[TASK DESCRIPTION]
Search the records below for "[pokepinball]: https://github.com/pret/pokepinball". Return that line and all remaining lines exactly.
+ + + +
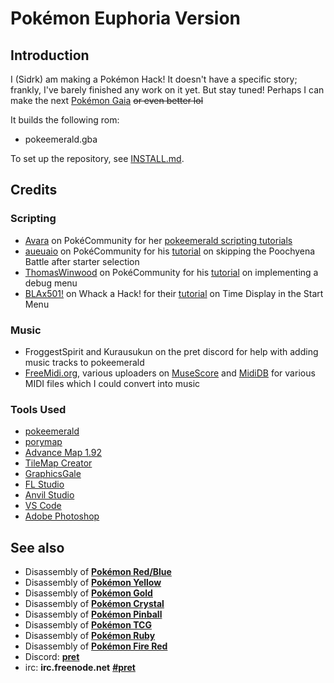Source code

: # Pokémon Euphoria Version

## Introduction

I (Sidrk) am making a Pokémon Hack!
It doesn't have a specific story; frankly, I've barely finished any work on it yet.
But stay tuned! Perhaps I can make the next [Pokémon Gaia](https://www.pokecommunity.com/showthread.php?t=326118) ~~or even better lol~~

It builds the following rom:

* pokeemerald.gba

To set up the repository, see [INSTALL.md](INSTALL.md).

## Credits

### Scripting
- [Avara](https://www.pokecommunity.com/member.php?u=294199) on PokéCommunity for her [pokeemerald scripting tutorials](https://www.pokecommunity.com/showthread.php?p=9963724)
- [aueuaio](https://www.pokecommunity.com/member.php?u=725983) on PokéCommunity for his [tutorial](https://www.pokecommunity.com/showpost.php?p=9995188&postcount=16) on skipping the Poochyena Battle after starter selection
- [ThomasWinwood](https://www.pokecommunity.com/member.php?u=439522) on PokéCommunity for his [tutorial](https://www.pokecommunity.com/showthread.php?t=420390) on implementing a debug menu
- [BLAx501!](https://whackahack.com/foro/u-26580/blax501-/) on Whack a Hack! for their [tutorial](https://whackahack.com/foro/t-58832/pokeemerald-mostrar-hora-al-desplegar-menu) on Time Display in the Start Menu

### Music
- FroggestSpirit and Kurausukun on the pret discord for help with adding music tracks to pokeemerald
- [FreeMidi.org](https://freemidi.org/), various uploaders on [MuseScore](https://musescore.com) and [MidiDB](https://www.mididb.com/) for various MIDI files which I could convert into music

### Tools Used
- [pokeemerald](https://github.com/pret/pokeemerald)
- [porymap](https://github.com/huderlem/porymap)
- [Advance Map 1.92](https://www.pokecommunity.com/showthread.php?t=127348)
- [TileMap Creator](https://github.com/erandis-vol/Tilemap-Creator/releases)
- [GraphicsGale](https://graphicsgale.com/us/)
- [FL Studio](https://www.image-line.com/flstudio/)
- [Anvil Studio](https://www.anvilstudio.com/)
- [VS Code](https://code.visualstudio.com/)
- [Adobe Photoshop](https://www.adobe.com/products/photoshop.html)

## See also

* Disassembly of [**Pokémon Red/Blue**][pokered]
* Disassembly of [**Pokémon Yellow**][pokeyellow]
* Disassembly of [**Pokémon Gold**][pokegold]
* Disassembly of [**Pokémon Crystal**][pokecrystal]
* Disassembly of [**Pokémon Pinball**][pokepinball]
* Disassembly of [**Pokémon TCG**][poketcg]
* Disassembly of [**Pokémon Ruby**][pokeruby]
* Disassembly of [**Pokémon Fire Red**][pokefirered]
* Discord: [**pret**][Discord]
* irc: **irc.freenode.net** [**#pret**][irc]

[pokered]: https://github.com/pret/pokered
[pokeyellow]: https://github.com/pret/pokeyellow
[pokegold]: https://github.com/pret/pokegold
[pokecrystal]: https://github.com/pret/pokecrystal
[pokepinball]: https://github.com/pret/pokepinball
[poketcg]: https://github.com/pret/poketcg
[pokeruby]: https://github.com/pret/pokeruby
[pokefirered]: https://github.com/pret/pokefirered
[Discord]: https://discord.gg/6EuWgX9
[irc]: https://kiwiirc.com/client/irc.freenode.net/?#pret
[travis]: https://travis-ci.org/pret/pokeemerald
[travis-badge]: https://travis-ci.org/pret/pokeemerald.svg?branch=master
+ + + +
[FINISHED EXERCISE]
[pokepinball]: https://github.com/pret/pokepinball
[poketcg]: https://github.com/pret/poketcg
[pokeruby]: https://github.com/pret/pokeruby
[pokefirered]: https://github.com/pret/pokefirered
[Discord]: https://discord.gg/6EuWgX9
[irc]: https://kiwiirc.com/client/irc.freenode.net/?#pret
[travis]: https://travis-ci.org/pret/pokeemerald
[travis-badge]: https://travis-ci.org/pret/pokeemerald.svg?branch=master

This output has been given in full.